Mayor of Cserdi, Hungary

László Bogdán (June 3, 1974 – 14 July 2020) was a Hungarian politician who served as the mayor of Cserdi, a village inhabited mainly by Roma people in southern Hungary. He led a revitalization of the village in what became known as the "Cserdi miracle", lowering crime rates, putting most of the labour force to work, and working for a large farming program to be established. Bogdán died by suicide in 2020.

== Early life ==
Bogdán was born in Pécs in 1974, and grew up in Cserdi in southern Hungary. His family was very poor, struggling to get enough food and afford basic goods. He was Roma, a group that has generally been viewed unfavourably in Hungary. Bogdán attended school for three years.

== Career ==
Bogdán became deputy mayor of Cserdi in 2002, and four years later was elected mayor of Cserdi. Inhabited by about 400 people, the village has a majority Roma population. In its obituary of him, The Economist wrote that he led a transformation of the village from one with a high crime rate—estimated among the highest in Hungary—and in general disorder to an "orderly" village that could produce more food than it needed. This change was known as the "Cserdi miracle". Bogdán drew attention for his work on the national and international level, and spoke around the world, including at the United Nations. An article published in Society and Economy profiled Cserdi, specifically Bogdán's work in it, describing it as a "seminal" change.

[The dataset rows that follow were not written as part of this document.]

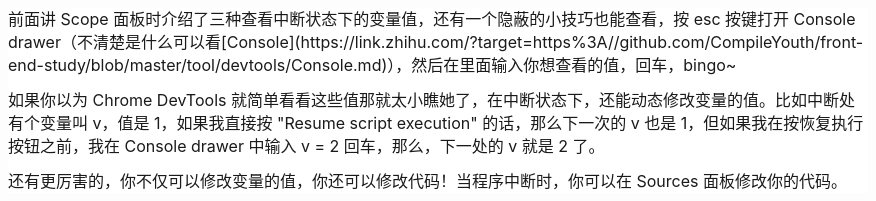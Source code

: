 <div style="margin: 0px 0px 0.72em; color: rgb(26, 26, 26); font-family: -apple-system, BlinkMacSystemFont, &quot;Helvetica Neue&quot;, &quot;PingFang SC&quot;, &quot;Microsoft YaHei&quot;, &quot;Source Han Sans SC&quot;, &quot;Noto Sans CJK SC&quot;, &quot;WenQuanYi Micro Hei&quot;, sans-serif; font-size: 16px; font-variant-ligatures: normal; font-variant-caps: normal; letter-spacing: normal; orphans: 2; text-align: start; text-indent: 0px; text-transform: none; white-space: pre-wrap; widows: 2; word-spacing: 0px; -webkit-text-stroke-width: 0px; background-color: rgb(255, 255, 255);"><span style="color: rgb(26, 26, 26); font-family: -apple-system, BlinkMacSystemFont, &quot;Helvetica Neue&quot;, &quot;PingFang SC&quot;, &quot;Microsoft YaHei&quot;, &quot;Source Han Sans SC&quot;, &quot;Noto Sans CJK SC&quot;, &quot;WenQuanYi Micro Hei&quot;, sans-serif; font-size: 16px; font-variant-ligatures: normal; font-variant-caps: normal; letter-spacing: normal; orphans: 2; text-indent: 0px; text-transform: none; white-space: pre-wrap; widows: 2; word-spacing: 0px; -webkit-text-stroke-width: 0px; background-color: rgb(255, 255, 255);">前面讲 Scope 面板时介绍了三种查看中断状态下的变量值，还有一个隐蔽的小技巧也能查看，按 esc 按键打开 Console drawer（不清楚是什么可以看</span>[Console](https://link.zhihu.com/?target=https%3A//github.com/CompileYouth/front-end-study/blob/master/tool/devtools/Console.md)<span style="color: rgb(26, 26, 26); font-family: -apple-system, BlinkMacSystemFont, &quot;Helvetica Neue&quot;, &quot;PingFang SC&quot;, &quot;Microsoft YaHei&quot;, &quot;Source Han Sans SC&quot;, &quot;Noto Sans CJK SC&quot;, &quot;WenQuanYi Micro Hei&quot;, sans-serif; font-size: 16px; font-variant-ligatures: normal; font-variant-caps: normal; letter-spacing: normal; orphans: 2; text-indent: 0px; text-transform: none; white-space: pre-wrap; widows: 2; word-spacing: 0px; -webkit-text-stroke-width: 0px; background-color: rgb(255, 255, 255);">），然后在里面输入你想查看的值，回车，bingo~</span></div><div style="margin: 0px 0px 0.72em; color: rgb(26, 26, 26); font-family: -apple-system, BlinkMacSystemFont, &quot;Helvetica Neue&quot;, &quot;PingFang SC&quot;, &quot;Microsoft YaHei&quot;, &quot;Source Han Sans SC&quot;, &quot;Noto Sans CJK SC&quot;, &quot;WenQuanYi Micro Hei&quot;, sans-serif; font-size: 16px; font-variant-ligatures: normal; font-variant-caps: normal; letter-spacing: normal; orphans: 2; text-align: start; text-indent: 0px; text-transform: none; white-space: pre-wrap; widows: 2; word-spacing: 0px; -webkit-text-stroke-width: 0px; background-color: rgb(255, 255, 255);"><span style="color: rgb(26, 26, 26); font-family: -apple-system, BlinkMacSystemFont, &quot;Helvetica Neue&quot;, &quot;PingFang SC&quot;, &quot;Microsoft YaHei&quot;, &quot;Source Han Sans SC&quot;, &quot;Noto Sans CJK SC&quot;, &quot;WenQuanYi Micro Hei&quot;, sans-serif; font-size: 16px; font-variant-ligatures: normal; font-variant-caps: normal; letter-spacing: normal; orphans: 2; text-indent: 0px; text-transform: none; white-space: pre-wrap; widows: 2; word-spacing: 0px; -webkit-text-stroke-width: 0px; background-color: rgb(255, 255, 255);">如果你以为 Chrome DevTools 就简单看看这些值那就太小瞧她了，在中断状态下，还能动态修改变量的值。比如中断处有个变量叫 v，值是 1，如果我直接按 &quot;Resume script execution&quot; 的话，那么下一次的 v 也是 1，但如果我在按恢复执行按钮之前，我在 Console drawer 中输入 v = 2 回车，那么，下一处的 v 就是 2 了。</span></div><div><span style="color: rgb(26, 26, 26); font-family: -apple-system, BlinkMacSystemFont, &quot;Helvetica Neue&quot;, &quot;PingFang SC&quot;, &quot;Microsoft YaHei&quot;, &quot;Source Han Sans SC&quot;, &quot;Noto Sans CJK SC&quot;, &quot;WenQuanYi Micro Hei&quot;, sans-serif; font-size: 16px; font-variant-ligatures: normal; font-variant-caps: normal; letter-spacing: normal; orphans: 2; text-indent: 0px; text-transform: none; white-space: pre-wrap; widows: 2; word-spacing: 0px; -webkit-text-stroke-width: 0px;">还有更厉害的，你不仅可以修改变量的值，你还可以修改代码！当程序中断时，你可以在 Sources 面板修改你的代码。</span></div><div>
</div><div>
</div><div>
</div><div>
</div><div>
</div><div>
</div><div>
</div></div><div>
</div><div>
</div><div><span style="font-size: 16px; letter-spacing: normal; orphans: 2; text-indent: 0px; text-transform: none; white-space: normal; widows: 2; word-spacing: 0px; -webkit-text-stroke-width: 0px;">
</span></div><div><span style="font-size: 16px; letter-spacing: normal; orphans: 2; text-indent: 0px; text-transform: none; white-space: normal; widows: 2; word-spacing: 0px; -webkit-text-stroke-width: 0px;">
</span></div><div><span style="font-size: 16px; letter-spacing: normal; orphans: 2; text-indent: 0px; text-transform: none; white-space: normal; widows: 2; word-spacing: 0px; -webkit-text-stroke-width: 0px;">
</span></div><div><span style="font-size: 16px; letter-spacing: normal; orphans: 2; text-indent: 0px; text-transform: none; white-space: normal; widows: 2; word-spacing: 0px; -webkit-text-stroke-width: 0px;">
</span></div><div><span style="font-size: 16px; letter-spacing: normal; orphans: 2; text-indent: 0px; text-transform: none; white-space: normal; widows: 2; word-spacing: 0px; -webkit-text-stroke-width: 0px;">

Some of Bogdán's first actions were to close the village's pub and take protective bars off governmental offices. He also created a summer school program and worked to keep girls in school and provide sexual education to avoid teen pregnancies. Some of his programs offered computers and bicycles as rewards for attending school. In 2013 he established a program known as köcsögmentesítés ("asshole elimination") which allowed young people to tour prisons in an attempt to lower crime rates. The program's name is an offensive reference to the practice of raping of young and weak males in prisons and Bogdán wanted to counterbalance the idea, popular in the local Roma community, that imprisonment was "cool". Bogdán also oversaw the construction of a memorial to Roma people killed in the Holocaust in Hungary and constructed a bridge which connected two portions of the town, the Roma and the Hungarians. Bogdán was not interested in becoming politically active on the national level.

Bogdán's efforts to revitalize the town's economy began by growing potatoes. The crop was sold in Pécs and extras were donated to poor people around the region. This program raised the profile of Cserdi around the nation, including in Budapest. It became highly profitable for the town, and Bogdán was able to expand the program to cover 15 ha, and include crops such as tomatoes, peppers, onion, paprika, and garlic. By 2017 the program employed over 80 percent of the village's labour force. Additionally, greenhouses totaling 3,500 m2 were developed as part of the program. The program was producing an average of 65 tons of food that could be sold or donated by 2017. Society and Economy noted that Bogdán received favorable attention from his work at a time when it was "rare to see a Roma man projected by the mainstream media in such a positive way". That year, he was described as only sleeping a few hours a night and living by himself. He was politically independent. He employed unusual methods, including a form of public punishment to implement his ideas: workers who arrived late were to read a text for their co-workers.

According to the Hungarian Free Press, Bogdán was attacked by a mob of villagers in 2017 after he said he would welcome refugees into Cserdi. The publication wrote later that year that the state-sponsored Hungarian media was attacking him. Bogdán had further plans for revitalizing the village, including "Romburgers" and building a processing plant.

On 14 July 2020, Bogdán died by suicide, hanging himself in the processing plant.

== Recognition ==
Bogdán was a recipient of Hungary's Raoul Wallenberg Award in 2020. In 2013 readers of Bama.hu voted him to be the Mayor of the Year. From 2015 to his death, Bogdán was Hungary’s Talent Ambassador.